PEX5 remains excessively membrane-associated in pex1-1 pex6-1. Homogenates (H) prepared from 6-d-old dark-grown WT, pex1-1, pex6-1, and pex1-1 pex6-1 seedlings were separated by centrifugation to isolate cytosolic supernatant (S) and an organellar pellet, which was resuspended and recentrifuged to provide a final organellar pellet (P) fraction. Fractions were subjected to immunoblotting with the indicated antibodies. HSC70 is cytosolic, and mitochondrial (mito) ATP synthase subunit α and PEX14 localize in the organelle fraction. The positions of molecular mass markers (in kilodaltons) are indicated on the left.

Fig. 7.

pex1-1 and overexpressing PEX5 additively restore pex6-1 defects. (A and B) Overexpressing PEX5 improves pex1-1 pex6-1 dark-grown (A) and light-grown (B) physiology. Plant lines with (+) and without (−) 35S:PEX5 were grown on the indicated media for 1 d under yellow-filtered light before moving to darkness for 5 d (A) or were grown for 8 d under continuous yellow-filtered light (B).
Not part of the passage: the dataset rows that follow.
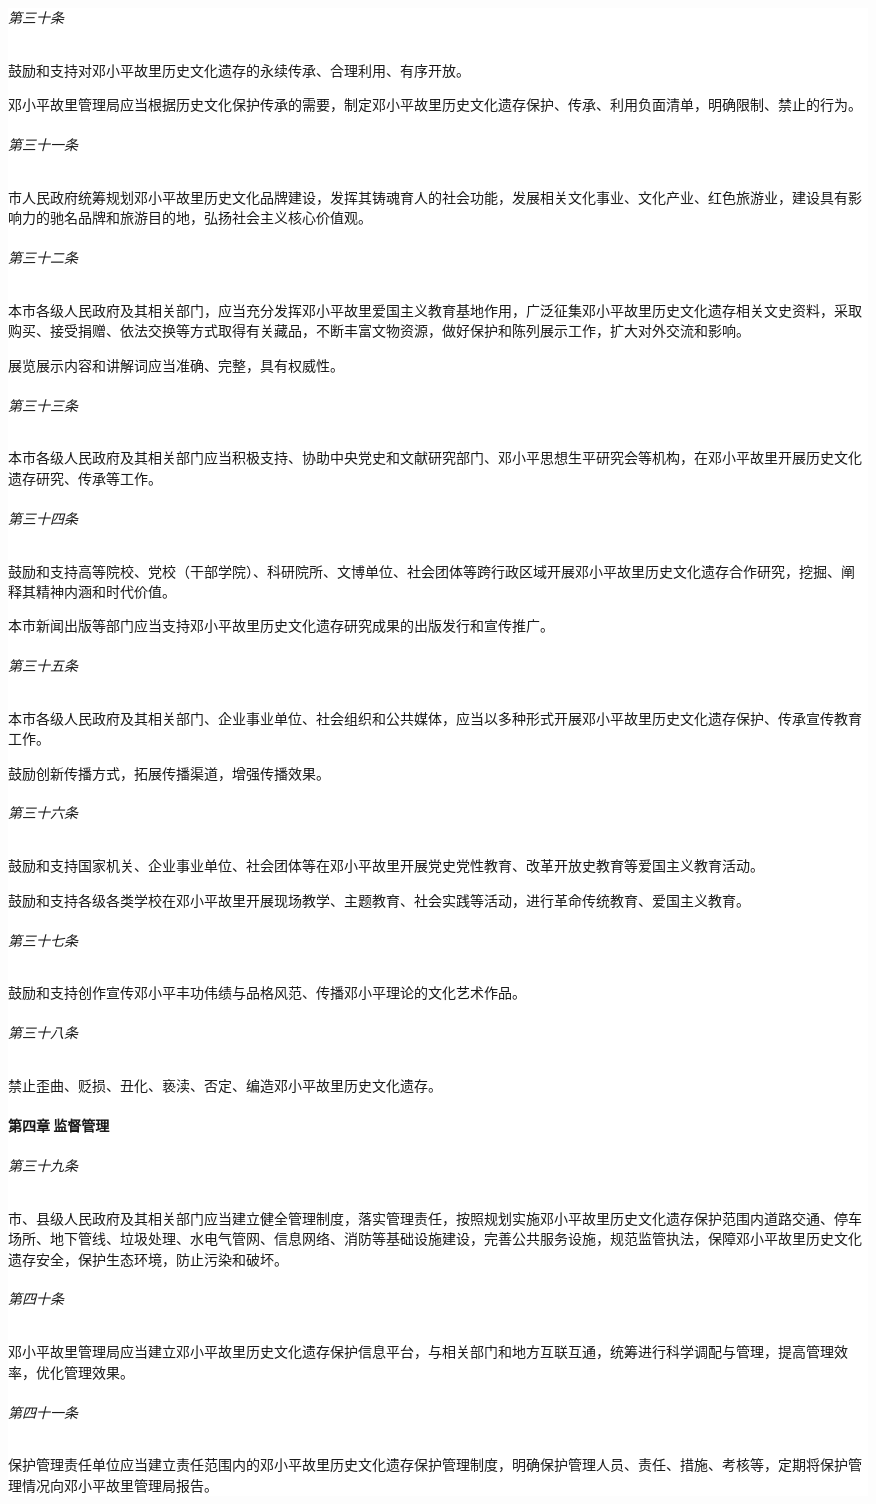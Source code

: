 ###### 第三十条

鼓励和支持对邓小平故里历史文化遗存的永续传承、合理利用、有序开放。

邓小平故里管理局应当根据历史文化保护传承的需要，制定邓小平故里历史文化遗存保护、传承、利用负面清单，明确限制、禁止的行为。

###### 第三十一条

市人民政府统筹规划邓小平故里历史文化品牌建设，发挥其铸魂育人的社会功能，发展相关文化事业、文化产业、红色旅游业，建设具有影响力的驰名品牌和旅游目的地，弘扬社会主义核心价值观。

###### 第三十二条

本市各级人民政府及其相关部门，应当充分发挥邓小平故里爱国主义教育基地作用，广泛征集邓小平故里历史文化遗存相关文史资料，采取购买、接受捐赠、依法交换等方式取得有关藏品，不断丰富文物资源，做好保护和陈列展示工作，扩大对外交流和影响。

展览展示内容和讲解词应当准确、完整，具有权威性。

###### 第三十三条

本市各级人民政府及其相关部门应当积极支持、协助中央党史和文献研究部门、邓小平思想生平研究会等机构，在邓小平故里开展历史文化遗存研究、传承等工作。

###### 第三十四条

鼓励和支持高等院校、党校（干部学院）、科研院所、文博单位、社会团体等跨行政区域开展邓小平故里历史文化遗存合作研究，挖掘、阐释其精神内涵和时代价值。

本市新闻出版等部门应当支持邓小平故里历史文化遗存研究成果的出版发行和宣传推广。

###### 第三十五条

本市各级人民政府及其相关部门、企业事业单位、社会组织和公共媒体，应当以多种形式开展邓小平故里历史文化遗存保护、传承宣传教育工作。

鼓励创新传播方式，拓展传播渠道，增强传播效果。

###### 第三十六条

鼓励和支持国家机关、企业事业单位、社会团体等在邓小平故里开展党史党性教育、改革开放史教育等爱国主义教育活动。

鼓励和支持各级各类学校在邓小平故里开展现场教学、主题教育、社会实践等活动，进行革命传统教育、爱国主义教育。

###### 第三十七条

鼓励和支持创作宣传邓小平丰功伟绩与品格风范、传播邓小平理论的文化艺术作品。

###### 第三十八条

禁止歪曲、贬损、丑化、亵渎、否定、编造邓小平故里历史文化遗存。

#### 第四章 监督管理

###### 第三十九条

市、县级人民政府及其相关部门应当建立健全管理制度，落实管理责任，按照规划实施邓小平故里历史文化遗存保护范围内道路交通、停车场所、地下管线、垃圾处理、水电气管网、信息网络、消防等基础设施建设，完善公共服务设施，规范监管执法，保障邓小平故里历史文化遗存安全，保护生态环境，防止污染和破坏。

###### 第四十条

邓小平故里管理局应当建立邓小平故里历史文化遗存保护信息平台，与相关部门和地方互联互通，统筹进行科学调配与管理，提高管理效率，优化管理效果。

###### 第四十一条

保护管理责任单位应当建立责任范围内的邓小平故里历史文化遗存保护管理制度，明确保护管理人员、责任、措施、考核等，定期将保护管理情况向邓小平故里管理局报告。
Bars indicate mean hypocotyl lengths (A; n ≥ 14) or root lengths (B; n ≥ 13), and error bars indicate SD. Means not sharing a letter above the bar are significantly different as determined by one-way ANOVA (P < 0.001). (C) Overexpressing PEX5 improves PTS2 processing in pex1-1 pex6-1 seedlings. An immunoblot of 8-d-old light-grown seedling extracts was serially probed with antibodies to the indicated proteins. Precursor (p) and mature (m) PMDH are indicated. HSC70 is a loading control.

Fig. 8.

pex1-1 augments benefits provided to pex6-1 by preventing autophagy without increasing PEX5 levels. (A) pex1-1, atg7-3, and pex13-1 improve pex6-1 IBA responsiveness and growth without sucrose, and pex1-1 further increases atg7-3 benefits. Seedlings were grown as in the legend to Fig. 1C. Bars indicate mean hypocotyl lengths (n = 16), and error bars indicate SD. Means not sharing a letter above the bar are significantly different as determined by one-way ANOVA (P < 0.001). (B) Preventing autophagy increases PTS2 processing in pex6-1, and this increase is further improved by pex1-1. An immunoblot of 8-d-old light-grown seedling extracts was serially probed with antibodies to the indicated proteins. Precursor (p) and mature (m) PMDH are indicated. HSC70 is a loading control. (C) Preventing autophagy and pex1-1 synergistically improve GFP-PTS1 import in pex6-1. Confocal images of cotyledon epidermal and hypocotyl cells were collected after staining 5-d-old seedlings carrying 35S:GFP-PTS1 (green) with Nile red (magenta). Emissions were collected at 490–526 nm for GFP and 586–643 nm for Nile red.